_Task objective:_
Please reproduce exactly the lines from the start of the records through the one containing "5.126168877111569 × 10^277 |", and nothing more.

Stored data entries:
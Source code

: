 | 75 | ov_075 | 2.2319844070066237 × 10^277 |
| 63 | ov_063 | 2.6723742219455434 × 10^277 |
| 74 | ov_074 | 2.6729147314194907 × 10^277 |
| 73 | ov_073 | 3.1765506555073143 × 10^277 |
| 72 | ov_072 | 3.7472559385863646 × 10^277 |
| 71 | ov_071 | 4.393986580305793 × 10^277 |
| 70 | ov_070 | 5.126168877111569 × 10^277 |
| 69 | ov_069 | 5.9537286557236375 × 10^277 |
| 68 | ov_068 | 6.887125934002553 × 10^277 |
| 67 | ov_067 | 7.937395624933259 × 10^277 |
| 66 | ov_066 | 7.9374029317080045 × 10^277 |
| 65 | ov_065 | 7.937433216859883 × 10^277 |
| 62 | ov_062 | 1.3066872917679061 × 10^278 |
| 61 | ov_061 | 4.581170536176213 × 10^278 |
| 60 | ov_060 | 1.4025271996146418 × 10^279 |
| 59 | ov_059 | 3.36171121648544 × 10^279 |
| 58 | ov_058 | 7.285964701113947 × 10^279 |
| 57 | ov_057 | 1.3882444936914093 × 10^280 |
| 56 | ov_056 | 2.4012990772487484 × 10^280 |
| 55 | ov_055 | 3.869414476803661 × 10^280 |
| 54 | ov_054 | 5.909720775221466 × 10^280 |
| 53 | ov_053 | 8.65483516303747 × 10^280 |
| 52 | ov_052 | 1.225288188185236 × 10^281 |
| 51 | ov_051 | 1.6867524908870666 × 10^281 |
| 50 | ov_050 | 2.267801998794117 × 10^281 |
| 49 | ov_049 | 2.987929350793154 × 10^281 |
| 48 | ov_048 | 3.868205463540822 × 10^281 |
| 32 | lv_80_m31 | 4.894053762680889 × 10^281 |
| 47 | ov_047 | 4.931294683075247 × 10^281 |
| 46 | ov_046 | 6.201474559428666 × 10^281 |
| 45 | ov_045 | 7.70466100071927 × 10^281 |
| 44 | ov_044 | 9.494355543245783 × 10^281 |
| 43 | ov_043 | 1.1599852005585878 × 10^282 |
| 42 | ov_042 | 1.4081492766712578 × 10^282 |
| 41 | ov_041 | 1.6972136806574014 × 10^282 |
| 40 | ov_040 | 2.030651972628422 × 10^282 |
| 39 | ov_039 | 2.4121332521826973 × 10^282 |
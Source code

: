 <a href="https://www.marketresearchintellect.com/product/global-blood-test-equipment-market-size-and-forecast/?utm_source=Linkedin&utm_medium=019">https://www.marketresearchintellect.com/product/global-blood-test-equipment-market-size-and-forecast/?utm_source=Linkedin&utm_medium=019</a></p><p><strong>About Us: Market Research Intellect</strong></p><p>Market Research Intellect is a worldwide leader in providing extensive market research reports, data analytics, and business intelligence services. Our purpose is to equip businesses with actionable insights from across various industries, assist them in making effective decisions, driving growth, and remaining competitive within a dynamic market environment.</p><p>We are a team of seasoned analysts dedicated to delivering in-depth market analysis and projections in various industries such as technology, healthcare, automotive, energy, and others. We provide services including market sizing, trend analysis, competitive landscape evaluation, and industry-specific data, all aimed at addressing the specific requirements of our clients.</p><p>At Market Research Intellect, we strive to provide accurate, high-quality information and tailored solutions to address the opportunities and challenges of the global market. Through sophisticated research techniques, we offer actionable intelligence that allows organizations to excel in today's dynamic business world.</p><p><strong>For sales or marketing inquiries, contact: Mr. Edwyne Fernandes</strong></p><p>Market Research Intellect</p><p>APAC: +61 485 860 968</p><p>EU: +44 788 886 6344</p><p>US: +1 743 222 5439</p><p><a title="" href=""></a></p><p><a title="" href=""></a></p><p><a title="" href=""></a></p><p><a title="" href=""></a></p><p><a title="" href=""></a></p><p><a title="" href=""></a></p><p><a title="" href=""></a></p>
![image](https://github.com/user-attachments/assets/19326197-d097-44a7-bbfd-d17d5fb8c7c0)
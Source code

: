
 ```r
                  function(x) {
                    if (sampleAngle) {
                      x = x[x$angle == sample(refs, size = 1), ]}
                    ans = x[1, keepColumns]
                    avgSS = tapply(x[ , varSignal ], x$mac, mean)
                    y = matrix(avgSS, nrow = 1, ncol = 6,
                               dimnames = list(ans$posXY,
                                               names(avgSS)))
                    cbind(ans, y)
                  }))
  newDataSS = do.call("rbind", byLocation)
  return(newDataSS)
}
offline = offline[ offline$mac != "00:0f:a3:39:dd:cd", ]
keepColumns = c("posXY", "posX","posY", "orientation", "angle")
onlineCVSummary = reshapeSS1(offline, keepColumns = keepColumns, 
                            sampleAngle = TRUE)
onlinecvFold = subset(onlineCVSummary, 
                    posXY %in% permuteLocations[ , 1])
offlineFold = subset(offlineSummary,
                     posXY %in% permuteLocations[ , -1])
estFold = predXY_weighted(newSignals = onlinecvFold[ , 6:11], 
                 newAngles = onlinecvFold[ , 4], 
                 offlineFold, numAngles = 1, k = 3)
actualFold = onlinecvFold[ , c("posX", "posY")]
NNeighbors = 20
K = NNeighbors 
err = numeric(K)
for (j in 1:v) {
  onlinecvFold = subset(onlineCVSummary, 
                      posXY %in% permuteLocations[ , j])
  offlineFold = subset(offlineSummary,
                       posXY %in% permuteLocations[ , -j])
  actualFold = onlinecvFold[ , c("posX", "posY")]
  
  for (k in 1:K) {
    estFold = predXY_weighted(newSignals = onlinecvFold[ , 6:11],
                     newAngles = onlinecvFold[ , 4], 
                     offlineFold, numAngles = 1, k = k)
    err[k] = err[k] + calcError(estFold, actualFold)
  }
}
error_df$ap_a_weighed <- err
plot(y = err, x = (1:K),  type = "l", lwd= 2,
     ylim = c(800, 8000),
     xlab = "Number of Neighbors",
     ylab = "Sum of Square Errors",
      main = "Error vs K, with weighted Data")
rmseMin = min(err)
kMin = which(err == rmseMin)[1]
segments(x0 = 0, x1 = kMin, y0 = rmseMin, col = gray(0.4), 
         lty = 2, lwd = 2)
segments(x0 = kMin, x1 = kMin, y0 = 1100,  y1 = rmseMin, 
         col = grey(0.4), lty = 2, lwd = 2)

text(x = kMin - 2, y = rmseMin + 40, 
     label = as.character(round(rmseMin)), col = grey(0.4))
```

_Expected answer:_
Source code

: | 75 | ov_075 | 2.2319844070066237 × 10^277 |
| 63 | ov_063 | 2.6723742219455434 × 10^277 |
| 74 | ov_074 | 2.6729147314194907 × 10^277 |
| 73 | ov_073 | 3.1765506555073143 × 10^277 |
| 72 | ov_072 | 3.7472559385863646 × 10^277 |
| 71 | ov_071 | 4.393986580305793 × 10^277 |
| 70 | ov_070 | 5.126168877111569 × 10^277 |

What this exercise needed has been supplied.